Data records:
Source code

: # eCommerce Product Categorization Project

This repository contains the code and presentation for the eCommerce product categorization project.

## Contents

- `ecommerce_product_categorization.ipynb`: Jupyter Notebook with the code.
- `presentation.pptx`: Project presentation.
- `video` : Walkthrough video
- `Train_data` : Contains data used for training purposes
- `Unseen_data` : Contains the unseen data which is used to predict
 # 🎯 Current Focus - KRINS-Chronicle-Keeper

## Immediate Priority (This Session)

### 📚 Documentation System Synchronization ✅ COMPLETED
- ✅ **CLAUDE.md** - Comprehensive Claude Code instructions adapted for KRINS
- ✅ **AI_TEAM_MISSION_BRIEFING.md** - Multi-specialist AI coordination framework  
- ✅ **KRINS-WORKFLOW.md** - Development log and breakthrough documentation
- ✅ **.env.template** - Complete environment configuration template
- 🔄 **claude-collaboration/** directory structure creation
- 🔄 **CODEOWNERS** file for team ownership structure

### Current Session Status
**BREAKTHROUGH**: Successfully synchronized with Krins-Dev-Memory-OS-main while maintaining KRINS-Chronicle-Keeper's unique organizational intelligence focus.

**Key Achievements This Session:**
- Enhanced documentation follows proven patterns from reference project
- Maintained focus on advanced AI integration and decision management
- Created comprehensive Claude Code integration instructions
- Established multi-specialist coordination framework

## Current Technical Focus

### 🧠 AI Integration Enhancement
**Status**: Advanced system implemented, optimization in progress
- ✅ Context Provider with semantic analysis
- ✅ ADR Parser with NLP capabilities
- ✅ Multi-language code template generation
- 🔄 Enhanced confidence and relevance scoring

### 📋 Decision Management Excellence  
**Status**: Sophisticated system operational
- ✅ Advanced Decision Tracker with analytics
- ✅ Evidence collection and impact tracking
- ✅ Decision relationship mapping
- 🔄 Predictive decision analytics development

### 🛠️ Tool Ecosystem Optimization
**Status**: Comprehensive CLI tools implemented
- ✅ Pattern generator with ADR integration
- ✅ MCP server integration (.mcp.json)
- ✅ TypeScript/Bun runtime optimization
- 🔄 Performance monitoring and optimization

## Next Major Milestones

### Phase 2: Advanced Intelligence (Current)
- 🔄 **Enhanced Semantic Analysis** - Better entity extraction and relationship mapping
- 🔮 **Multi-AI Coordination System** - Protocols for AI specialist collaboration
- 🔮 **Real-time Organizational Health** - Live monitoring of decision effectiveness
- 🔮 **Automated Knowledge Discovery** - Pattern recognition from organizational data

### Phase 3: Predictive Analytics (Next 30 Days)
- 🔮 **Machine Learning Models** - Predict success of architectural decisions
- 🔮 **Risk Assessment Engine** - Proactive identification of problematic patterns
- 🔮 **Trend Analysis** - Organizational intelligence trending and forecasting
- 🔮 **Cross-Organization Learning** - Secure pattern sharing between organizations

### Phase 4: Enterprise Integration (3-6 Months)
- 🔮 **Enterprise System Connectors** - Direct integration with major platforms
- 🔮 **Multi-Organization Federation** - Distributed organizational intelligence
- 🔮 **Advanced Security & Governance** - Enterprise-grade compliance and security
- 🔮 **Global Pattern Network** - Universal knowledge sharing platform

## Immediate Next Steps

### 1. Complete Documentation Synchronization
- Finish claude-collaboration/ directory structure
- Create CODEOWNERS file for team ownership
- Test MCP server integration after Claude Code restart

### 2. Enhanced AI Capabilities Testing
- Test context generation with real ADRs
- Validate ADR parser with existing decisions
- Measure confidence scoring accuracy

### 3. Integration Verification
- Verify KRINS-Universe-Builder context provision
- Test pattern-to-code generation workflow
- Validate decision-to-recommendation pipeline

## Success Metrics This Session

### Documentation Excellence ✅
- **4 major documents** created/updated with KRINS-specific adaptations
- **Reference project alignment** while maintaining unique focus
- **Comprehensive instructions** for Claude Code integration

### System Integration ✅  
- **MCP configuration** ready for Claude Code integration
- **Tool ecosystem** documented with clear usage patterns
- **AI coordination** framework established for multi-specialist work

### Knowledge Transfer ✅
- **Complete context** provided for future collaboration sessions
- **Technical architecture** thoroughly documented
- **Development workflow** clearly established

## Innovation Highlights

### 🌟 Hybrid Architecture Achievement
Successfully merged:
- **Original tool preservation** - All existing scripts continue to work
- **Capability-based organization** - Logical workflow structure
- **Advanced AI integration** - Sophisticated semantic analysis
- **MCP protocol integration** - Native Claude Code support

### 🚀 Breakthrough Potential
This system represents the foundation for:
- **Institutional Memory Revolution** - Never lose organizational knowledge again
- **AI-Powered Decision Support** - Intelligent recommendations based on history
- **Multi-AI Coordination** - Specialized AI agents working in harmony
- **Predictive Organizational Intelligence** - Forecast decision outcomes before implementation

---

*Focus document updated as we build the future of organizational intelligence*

**TASK:** Among the entries above, the lines between the ones containing "- **AI coordination**" and "- **Original tool", inclusive, are to be transcribed exactly. No other line is to be given.

**RESULT OF THIS TASK:**
- **AI coordination** framework established for multi-specialist work

### Knowledge Transfer ✅
- **Complete context** provided for future collaboration sessions
- **Technical architecture** thoroughly documented
- **Development workflow** clearly established

## Innovation Highlights

### 🌟 Hybrid Architecture Achievement
Successfully merged:
- **Original tool preservation** - All existing scripts continue to work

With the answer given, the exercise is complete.